YOUR TASK ▸
Among the entries that follow, how many lines contain the string "algorithm"? Answer with that number only.

* * * * * * *

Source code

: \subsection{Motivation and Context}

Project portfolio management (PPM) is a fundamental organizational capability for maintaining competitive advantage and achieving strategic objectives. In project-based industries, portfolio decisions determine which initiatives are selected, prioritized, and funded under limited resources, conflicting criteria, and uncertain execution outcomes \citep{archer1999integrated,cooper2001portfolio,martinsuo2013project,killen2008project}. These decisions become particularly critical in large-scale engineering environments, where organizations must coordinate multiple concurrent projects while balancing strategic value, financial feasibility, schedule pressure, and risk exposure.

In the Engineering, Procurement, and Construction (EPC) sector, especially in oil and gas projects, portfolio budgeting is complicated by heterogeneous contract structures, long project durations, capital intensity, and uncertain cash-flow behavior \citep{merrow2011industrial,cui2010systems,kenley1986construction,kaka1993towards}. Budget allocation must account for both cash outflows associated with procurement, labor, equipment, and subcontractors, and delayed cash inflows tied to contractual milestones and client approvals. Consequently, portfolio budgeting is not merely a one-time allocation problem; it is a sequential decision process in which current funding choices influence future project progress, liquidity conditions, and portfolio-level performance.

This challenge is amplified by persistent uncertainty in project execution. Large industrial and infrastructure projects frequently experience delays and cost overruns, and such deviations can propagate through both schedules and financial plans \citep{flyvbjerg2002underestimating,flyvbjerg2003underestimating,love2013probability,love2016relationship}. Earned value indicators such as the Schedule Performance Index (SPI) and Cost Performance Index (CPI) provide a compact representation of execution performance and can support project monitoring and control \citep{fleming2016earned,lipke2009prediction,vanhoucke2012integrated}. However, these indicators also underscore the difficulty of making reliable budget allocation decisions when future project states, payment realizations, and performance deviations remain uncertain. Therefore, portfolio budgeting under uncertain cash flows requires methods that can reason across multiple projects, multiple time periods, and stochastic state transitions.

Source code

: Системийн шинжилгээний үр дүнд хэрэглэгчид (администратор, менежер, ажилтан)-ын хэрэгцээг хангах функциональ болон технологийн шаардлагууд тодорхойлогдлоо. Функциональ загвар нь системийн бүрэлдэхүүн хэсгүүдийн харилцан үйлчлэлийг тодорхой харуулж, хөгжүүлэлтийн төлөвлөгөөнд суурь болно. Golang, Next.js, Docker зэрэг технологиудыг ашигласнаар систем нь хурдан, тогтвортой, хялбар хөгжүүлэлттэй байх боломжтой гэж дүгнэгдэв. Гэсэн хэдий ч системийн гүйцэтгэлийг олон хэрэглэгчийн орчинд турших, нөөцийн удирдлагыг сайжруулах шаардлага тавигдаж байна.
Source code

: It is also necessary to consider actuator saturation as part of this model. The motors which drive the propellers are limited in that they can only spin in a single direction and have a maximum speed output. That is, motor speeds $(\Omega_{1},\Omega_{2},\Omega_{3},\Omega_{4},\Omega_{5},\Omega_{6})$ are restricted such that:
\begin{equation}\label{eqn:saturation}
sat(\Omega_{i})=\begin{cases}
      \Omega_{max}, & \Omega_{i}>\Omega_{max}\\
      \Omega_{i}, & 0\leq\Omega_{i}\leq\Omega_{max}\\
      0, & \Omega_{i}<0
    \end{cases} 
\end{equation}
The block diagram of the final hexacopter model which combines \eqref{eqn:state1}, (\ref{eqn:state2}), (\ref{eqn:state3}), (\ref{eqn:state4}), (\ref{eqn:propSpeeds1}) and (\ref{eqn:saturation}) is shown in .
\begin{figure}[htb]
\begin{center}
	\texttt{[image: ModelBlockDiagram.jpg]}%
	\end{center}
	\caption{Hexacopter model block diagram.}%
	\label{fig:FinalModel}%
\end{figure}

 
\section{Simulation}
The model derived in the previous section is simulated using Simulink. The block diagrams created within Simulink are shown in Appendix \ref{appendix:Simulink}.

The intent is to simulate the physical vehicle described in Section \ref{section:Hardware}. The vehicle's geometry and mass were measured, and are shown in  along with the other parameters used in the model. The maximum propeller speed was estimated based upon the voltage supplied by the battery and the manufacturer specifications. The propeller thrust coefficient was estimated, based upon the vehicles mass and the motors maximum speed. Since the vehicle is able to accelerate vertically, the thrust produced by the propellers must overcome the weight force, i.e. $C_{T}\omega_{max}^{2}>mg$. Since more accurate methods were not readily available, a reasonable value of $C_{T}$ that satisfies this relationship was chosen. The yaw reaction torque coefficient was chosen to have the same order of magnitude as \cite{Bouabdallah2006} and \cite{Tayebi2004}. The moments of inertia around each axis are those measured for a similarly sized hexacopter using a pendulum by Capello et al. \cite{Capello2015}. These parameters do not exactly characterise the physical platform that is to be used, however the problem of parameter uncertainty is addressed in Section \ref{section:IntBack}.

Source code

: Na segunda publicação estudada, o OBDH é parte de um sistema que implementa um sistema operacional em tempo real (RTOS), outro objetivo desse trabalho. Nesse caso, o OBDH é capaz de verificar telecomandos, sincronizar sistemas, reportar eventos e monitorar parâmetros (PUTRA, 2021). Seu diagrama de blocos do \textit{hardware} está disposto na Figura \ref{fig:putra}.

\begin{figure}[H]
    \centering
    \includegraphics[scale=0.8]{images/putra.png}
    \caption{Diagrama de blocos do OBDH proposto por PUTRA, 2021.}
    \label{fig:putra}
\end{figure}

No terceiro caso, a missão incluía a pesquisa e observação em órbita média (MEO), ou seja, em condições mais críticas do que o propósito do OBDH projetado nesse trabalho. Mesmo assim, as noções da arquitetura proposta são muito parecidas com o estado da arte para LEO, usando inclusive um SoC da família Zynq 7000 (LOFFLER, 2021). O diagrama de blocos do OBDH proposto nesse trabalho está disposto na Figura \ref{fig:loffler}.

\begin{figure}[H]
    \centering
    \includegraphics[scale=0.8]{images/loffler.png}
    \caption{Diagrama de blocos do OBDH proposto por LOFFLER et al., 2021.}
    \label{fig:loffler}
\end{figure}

* * * * * * *

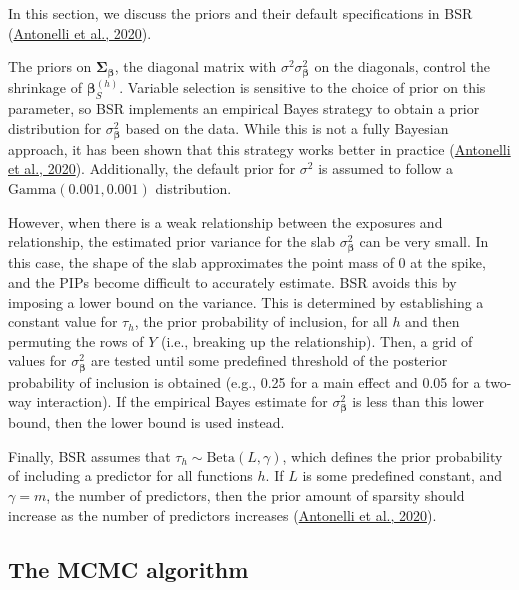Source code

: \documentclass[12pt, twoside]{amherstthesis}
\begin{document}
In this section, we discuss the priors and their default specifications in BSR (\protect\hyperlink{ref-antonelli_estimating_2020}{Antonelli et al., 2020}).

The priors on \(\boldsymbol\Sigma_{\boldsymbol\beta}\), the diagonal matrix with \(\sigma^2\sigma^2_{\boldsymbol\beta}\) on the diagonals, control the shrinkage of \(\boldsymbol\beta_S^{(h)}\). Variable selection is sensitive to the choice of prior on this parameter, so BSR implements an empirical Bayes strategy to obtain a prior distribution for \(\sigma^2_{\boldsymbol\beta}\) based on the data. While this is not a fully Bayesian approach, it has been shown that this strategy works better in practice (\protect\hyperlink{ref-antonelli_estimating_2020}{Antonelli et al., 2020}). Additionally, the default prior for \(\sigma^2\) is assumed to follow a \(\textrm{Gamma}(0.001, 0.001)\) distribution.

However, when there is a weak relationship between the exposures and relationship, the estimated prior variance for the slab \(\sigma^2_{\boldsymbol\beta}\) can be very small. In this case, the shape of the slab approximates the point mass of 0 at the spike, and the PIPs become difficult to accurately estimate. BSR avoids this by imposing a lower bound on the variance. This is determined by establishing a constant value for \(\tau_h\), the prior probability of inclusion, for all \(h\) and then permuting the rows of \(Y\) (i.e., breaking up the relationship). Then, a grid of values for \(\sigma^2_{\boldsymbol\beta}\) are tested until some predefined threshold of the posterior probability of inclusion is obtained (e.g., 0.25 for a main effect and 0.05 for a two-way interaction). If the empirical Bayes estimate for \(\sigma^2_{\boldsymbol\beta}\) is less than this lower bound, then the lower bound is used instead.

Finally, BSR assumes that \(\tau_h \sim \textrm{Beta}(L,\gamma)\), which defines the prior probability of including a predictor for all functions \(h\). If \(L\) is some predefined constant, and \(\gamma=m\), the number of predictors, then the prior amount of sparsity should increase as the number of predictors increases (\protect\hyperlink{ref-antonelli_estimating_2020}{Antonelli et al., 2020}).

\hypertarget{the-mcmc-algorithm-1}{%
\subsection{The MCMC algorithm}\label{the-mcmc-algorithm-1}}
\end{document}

* * * * * * *

TASK RESULT ▸
2